For all intents and purposes, the web UX site behaves as you would expect any MVC 2.0 site to behave. You have an album controller with an Upload view. When submitted, the photo is pulled from the forms collection and passed to the repository.
The Azure part comes in at this point: the photo’s on the way to the storage cloud after adding a new object to the data context. There are two parts to this, the table entry and the blob storage. This is great, as we can now explore this and know how to send binary objects to Azure storage.
Next, the image properties are sent to the queue for further processing by this private method in the repository:
That worker role we saw earlier will now have some work to do with an image waiting to be processed.
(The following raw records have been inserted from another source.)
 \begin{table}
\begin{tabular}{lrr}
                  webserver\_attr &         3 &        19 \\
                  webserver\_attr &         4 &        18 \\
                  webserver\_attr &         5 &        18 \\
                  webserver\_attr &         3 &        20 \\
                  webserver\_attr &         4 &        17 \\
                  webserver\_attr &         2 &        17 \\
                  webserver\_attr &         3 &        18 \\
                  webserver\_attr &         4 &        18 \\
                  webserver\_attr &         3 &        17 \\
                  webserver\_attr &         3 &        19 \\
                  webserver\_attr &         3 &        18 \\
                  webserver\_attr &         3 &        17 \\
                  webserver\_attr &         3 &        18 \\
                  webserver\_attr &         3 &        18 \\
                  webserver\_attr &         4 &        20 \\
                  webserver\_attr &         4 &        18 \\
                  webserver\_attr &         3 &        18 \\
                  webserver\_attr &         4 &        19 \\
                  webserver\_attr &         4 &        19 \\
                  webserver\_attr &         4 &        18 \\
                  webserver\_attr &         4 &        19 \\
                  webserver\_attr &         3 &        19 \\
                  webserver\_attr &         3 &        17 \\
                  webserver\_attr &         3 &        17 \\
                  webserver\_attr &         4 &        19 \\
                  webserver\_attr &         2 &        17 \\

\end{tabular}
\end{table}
This queue behavior is similar to other bits in the project when albums or photos are deleted.
Next Steps
The one thing I would like to spend more time exploring is the provisioning of tables and queues in the cloud. The PowerShell script for queues is quite straightforward (a single call for each queue) and the table provisioning is only slightly more complex (a call is made to a method in the PhotoAlbumDataContext) but all this is done without explanation in this project.
Data and queue provisioning is part of the setup you perform to get running, but it’s also critical to the project working. PowerShell is fine locally, but how do you reproduce this creation in the cloud?
I also want to understand better some of the architectural decisions on this particular project…like, why is deleting a photo an operation that needs to be queued? Are blob storage operations inherently slow enough to justify this? Was it simply for demonstration purposes?
Wrapping Up
Creating this post was a great way to contextualize the basic components of an Azure application. Sure, I’ve created sites, services, models and setup endpoint bindings before, but not in the context of Azure.
I could have joined any team and crafted an MVC site that sits on top of a repository such as the one in the project, and I would never have to know skip-lick-a-beat about Azure – it is that seamlessly integrated into the solution – but I much prefer to get my hands dirty and learn about what’s going on behind the scenes.
I hope this post helps you navigate through the PhluffyFotos sample application and gives you a grounding in Azure-based cloud development.